Platforma Obywatelska z wynikiem bliskim 30 proc. wygra wybory do Parlamentu Europejskiego (zdobywając 18 mandatów) - wynika z prognozy wyborczej Rz. Na kilka dni przed decydującym starciem Samoobrona może liczyć na poparcie prawie 18 proc. Polaków (11 parlamentarzystów). Niestety, mogą się potwierdzić obawy o niską frekwencję. Na pytanie, czy w najbliższą niedzielę weźmiemy udział w wyborach, tylko 28 proc. Polaków odpowiada, że zdecydowanie tak, a 24 - że raczej tak.
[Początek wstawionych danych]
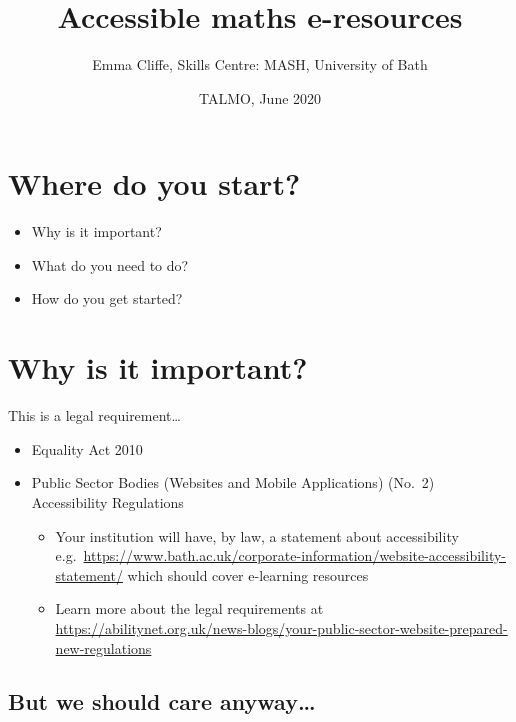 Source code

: \documentclass[
  17pt,
  english,
  a4paper]{extarticle}
\title{Accessible maths e-resources}
\author{Emma Cliffe, Skills Centre: MASH, University of Bath}
\date{TALMO, June 2020}
\providecommand{\tightlist}{%
  \setlength{\itemsep}{0pt}\setlength{\parskip}{0pt}}
\theoremstyle{plain}
\theoremstyle{plain}
\theoremstyle{plain}
\theoremstyle{plain}
\theoremstyle{plain}
\theoremstyle{definition}
\theoremstyle{definition}
\theoremstyle{definition}
\theoremstyle{remark}
\renewcommand{\;}{\,}
\begin{document}
\maketitle

{
\setcounter{tocdepth}{2}
\tableofcontents
}
\newpage
{}

\hypertarget{where-do-you-start}{%
\section*{Where do you start?}\label{where-do-you-start}}

\begin{itemize}
\tightlist
\item
  Why is it important?
\item
  What do you need to do?
\item
  How do you get started?
\end{itemize}

\hypertarget{why-is-it-important}{%
\section{Why is it important?}\label{why-is-it-important}}

This is a legal requirement\ldots{}

\begin{itemize}
\tightlist
\item
  Equality Act 2010
\item
  Public Sector Bodies (Websites and Mobile Applications) (No.~2) Accessibility Regulations

  \begin{itemize}
  \tightlist
  \item
    Your institution will have, by law, a statement about accessibility e.g.~\url{https://www.bath.ac.uk/corporate-information/website-accessibility-statement/} which should cover e-learning resources\\
  \item
    Learn more about the legal requirements at \url{https://abilitynet.org.uk/news-blogs/your-public-sector-website-prepared-new-regulations}
  \end{itemize}
\end{itemize}

\hypertarget{but-we-should-care-anyway}{%
\subsection{But we should care anyway\ldots{}}\label{but-we-should-care-anyway}}
\end{document}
Prawie jedna czwarta na pewno na wybory nie pójdzie, 14 proc. - raczej nie. Według Pracowni Badań Społecznych takie odpowiedzi - biorąc pod uwagę, że będziemy głosować pod koniec tzw. długiego weekendu - oznaczają frekwencję poniżej 30 proc., a więc najniższą w historii wyborów w III RP.
Reszta komitetów wyraźnie odstaje od czołówki. O trzecie miejsce będą walczyć Liga Polskich Rodzin oraz Prawo i Sprawiedliwość. LPR popiera nieco ponad 11 proc. z nas, PiS - prawie 11. Oznacza to, że Liga miałaby 7 mandatów, a partia braci Kaczyńskich - 6.
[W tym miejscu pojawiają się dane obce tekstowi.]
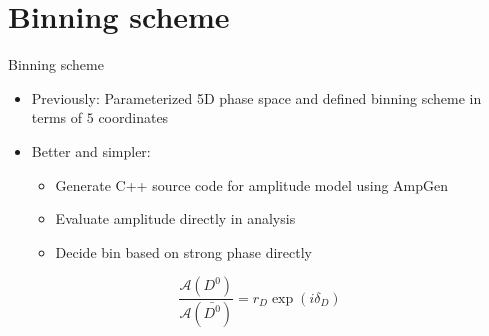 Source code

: \documentclass{beamer}
\begin{document}
\section{Binning scheme}
\begin{frame}{Binning scheme}
  \begin{itemize}
    \setlength\itemsep{1.5em}
    \item{Previously: Parameterized 5D phase space and defined binning scheme in terms of $5$ coordinates}
    \item{Better and simpler:}
    \begin{itemize}
      \item{Generate C++ source code for amplitude model using AmpGen}
      \item{Evaluate amplitude directly in analysis}
      \item{Decide bin based on strong phase directly}
    \end{itemize}
  \end{itemize}
  \vspace{1cm}
  \begin{equation*}
    \frac{\mathcal{A}(D^0)}{\mathcal{A}(\bar{D^0})} = r_D\exp(i\delta_D)
  \end{equation*}
\end{frame}
\end{document}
Zanosi się na to, że lewicowa koalicja SLD-UP, która w majowych badaniach uzyskiwała wyniki w okolicach pięcioprocentowego progu, może być spokojniejsza. Na Sojusz i Unię Pracy chce tydzień przed wyborami głosować nieco ponad 8 proc. Polaków. Według naszej prognozy taki wynik dałby lewicy 5 eurodeputowanych.
Są jeszcze trzy partie, które mają szanse na podział europejskich mandatów. Największe - Polskie Stronnictwo Ludowe z wynikiem 7 proc. (dałoby to ludowcom 4 mandaty), nieco mniejsze Unia Wolności - 5 proc. (3 mandaty).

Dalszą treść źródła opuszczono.